I've started doing this thing lately - against my own will and better judgement. There have been a couple of times when I know I have done something but then I'll sit there later and wonder, "Did I do that?"
Example: I took the Wife's car to get dinner a few weeks ago, got home, ate and enjoyed the rest of our evening. As we're laying there in bed, I'm thinking to myself, "Did I put up all of the windows on her car?" Her car has 4 doors/windows, while mine only has 2. I lay there and think further to myself - I had to have put them up. I would have noticed if they weren't when I got out of the car, right? Right?!??! Well, I still didn't know so I had to explain to The Wife why I was getting out of bed at 10:30 to go check and for the record -- the windows were up.

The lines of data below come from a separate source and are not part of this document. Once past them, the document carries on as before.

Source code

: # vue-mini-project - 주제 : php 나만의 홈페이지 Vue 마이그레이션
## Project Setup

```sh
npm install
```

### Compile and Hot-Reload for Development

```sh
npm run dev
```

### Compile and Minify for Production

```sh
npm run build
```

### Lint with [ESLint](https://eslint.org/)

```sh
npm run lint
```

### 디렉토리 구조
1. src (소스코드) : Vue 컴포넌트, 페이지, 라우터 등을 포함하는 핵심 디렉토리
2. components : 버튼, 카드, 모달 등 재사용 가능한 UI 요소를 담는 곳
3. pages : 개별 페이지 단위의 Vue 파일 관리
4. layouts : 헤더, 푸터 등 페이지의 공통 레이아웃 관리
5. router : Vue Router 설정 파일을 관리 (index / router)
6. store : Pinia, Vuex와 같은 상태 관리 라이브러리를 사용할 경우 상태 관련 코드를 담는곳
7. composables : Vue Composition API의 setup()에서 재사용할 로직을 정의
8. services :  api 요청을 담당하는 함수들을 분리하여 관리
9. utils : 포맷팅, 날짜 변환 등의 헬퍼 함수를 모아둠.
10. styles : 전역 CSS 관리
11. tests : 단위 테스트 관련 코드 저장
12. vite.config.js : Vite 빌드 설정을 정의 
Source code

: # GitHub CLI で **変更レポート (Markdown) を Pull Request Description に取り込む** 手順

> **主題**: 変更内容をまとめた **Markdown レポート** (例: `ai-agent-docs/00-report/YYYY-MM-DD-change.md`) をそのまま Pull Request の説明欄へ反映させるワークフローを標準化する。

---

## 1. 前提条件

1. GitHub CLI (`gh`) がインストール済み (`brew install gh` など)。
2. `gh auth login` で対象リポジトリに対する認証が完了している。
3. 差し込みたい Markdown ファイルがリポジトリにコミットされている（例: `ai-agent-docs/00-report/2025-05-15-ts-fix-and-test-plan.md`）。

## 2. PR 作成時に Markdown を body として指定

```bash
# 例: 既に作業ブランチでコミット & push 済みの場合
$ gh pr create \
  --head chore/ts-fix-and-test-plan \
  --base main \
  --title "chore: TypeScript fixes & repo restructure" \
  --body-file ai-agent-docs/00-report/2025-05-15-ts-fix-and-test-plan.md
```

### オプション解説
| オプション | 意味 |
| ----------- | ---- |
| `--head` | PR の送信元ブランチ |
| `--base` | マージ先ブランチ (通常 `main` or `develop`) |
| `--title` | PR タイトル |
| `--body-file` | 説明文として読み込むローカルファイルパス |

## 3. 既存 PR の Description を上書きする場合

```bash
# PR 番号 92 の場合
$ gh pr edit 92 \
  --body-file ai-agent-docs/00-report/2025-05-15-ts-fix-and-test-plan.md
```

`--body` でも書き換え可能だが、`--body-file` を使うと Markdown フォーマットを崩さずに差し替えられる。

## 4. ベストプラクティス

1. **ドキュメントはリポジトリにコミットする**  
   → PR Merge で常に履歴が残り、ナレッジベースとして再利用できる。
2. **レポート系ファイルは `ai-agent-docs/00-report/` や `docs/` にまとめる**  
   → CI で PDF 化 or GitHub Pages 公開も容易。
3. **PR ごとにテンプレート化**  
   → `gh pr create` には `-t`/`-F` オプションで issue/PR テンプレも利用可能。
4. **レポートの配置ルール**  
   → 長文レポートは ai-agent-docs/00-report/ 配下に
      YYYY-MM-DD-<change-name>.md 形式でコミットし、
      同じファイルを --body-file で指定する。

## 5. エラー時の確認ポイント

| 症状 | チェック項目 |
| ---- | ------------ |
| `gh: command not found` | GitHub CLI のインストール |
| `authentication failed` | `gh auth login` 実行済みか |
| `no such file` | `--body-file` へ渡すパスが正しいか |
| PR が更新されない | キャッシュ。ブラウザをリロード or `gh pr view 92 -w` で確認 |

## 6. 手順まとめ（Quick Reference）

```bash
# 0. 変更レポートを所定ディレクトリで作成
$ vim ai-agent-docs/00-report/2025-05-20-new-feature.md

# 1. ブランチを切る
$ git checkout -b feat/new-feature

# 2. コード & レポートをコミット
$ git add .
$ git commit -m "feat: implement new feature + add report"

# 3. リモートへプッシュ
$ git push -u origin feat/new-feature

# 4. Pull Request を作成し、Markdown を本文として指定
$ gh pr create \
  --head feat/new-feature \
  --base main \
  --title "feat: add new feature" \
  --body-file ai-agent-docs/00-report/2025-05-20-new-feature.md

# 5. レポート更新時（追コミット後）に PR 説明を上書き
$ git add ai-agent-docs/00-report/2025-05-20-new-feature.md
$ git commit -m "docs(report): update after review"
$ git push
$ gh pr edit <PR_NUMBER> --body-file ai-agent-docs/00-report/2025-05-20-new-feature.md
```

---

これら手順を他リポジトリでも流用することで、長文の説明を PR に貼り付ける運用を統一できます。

Another example - I was making lunch for work one morning. Everything was packed and I left to go into work. I was about 10 minutes away on the freeway and thought to myself, "Did I put the food away or did I leave it sitting out on the counter?" I was pretty sure I put it away but I also thought to myself, "If I get off the freeway right now, drive back and take a look, I'll just barely be late to work." As I struggled with this internal dilemma while continuing to drive farther away, I decided to just trust my instincts that I had put the food away (which I indeed did). Normally, it might not be a big deal but we've had 2 invasions of ants since we moved in.
*sigh* It is SO annoying to be 99.9% sure you've done something but not be 100% sure. I'm trying to trust my instincts since I am a pretty responsible person overall but sometimes I think I may just be going insane.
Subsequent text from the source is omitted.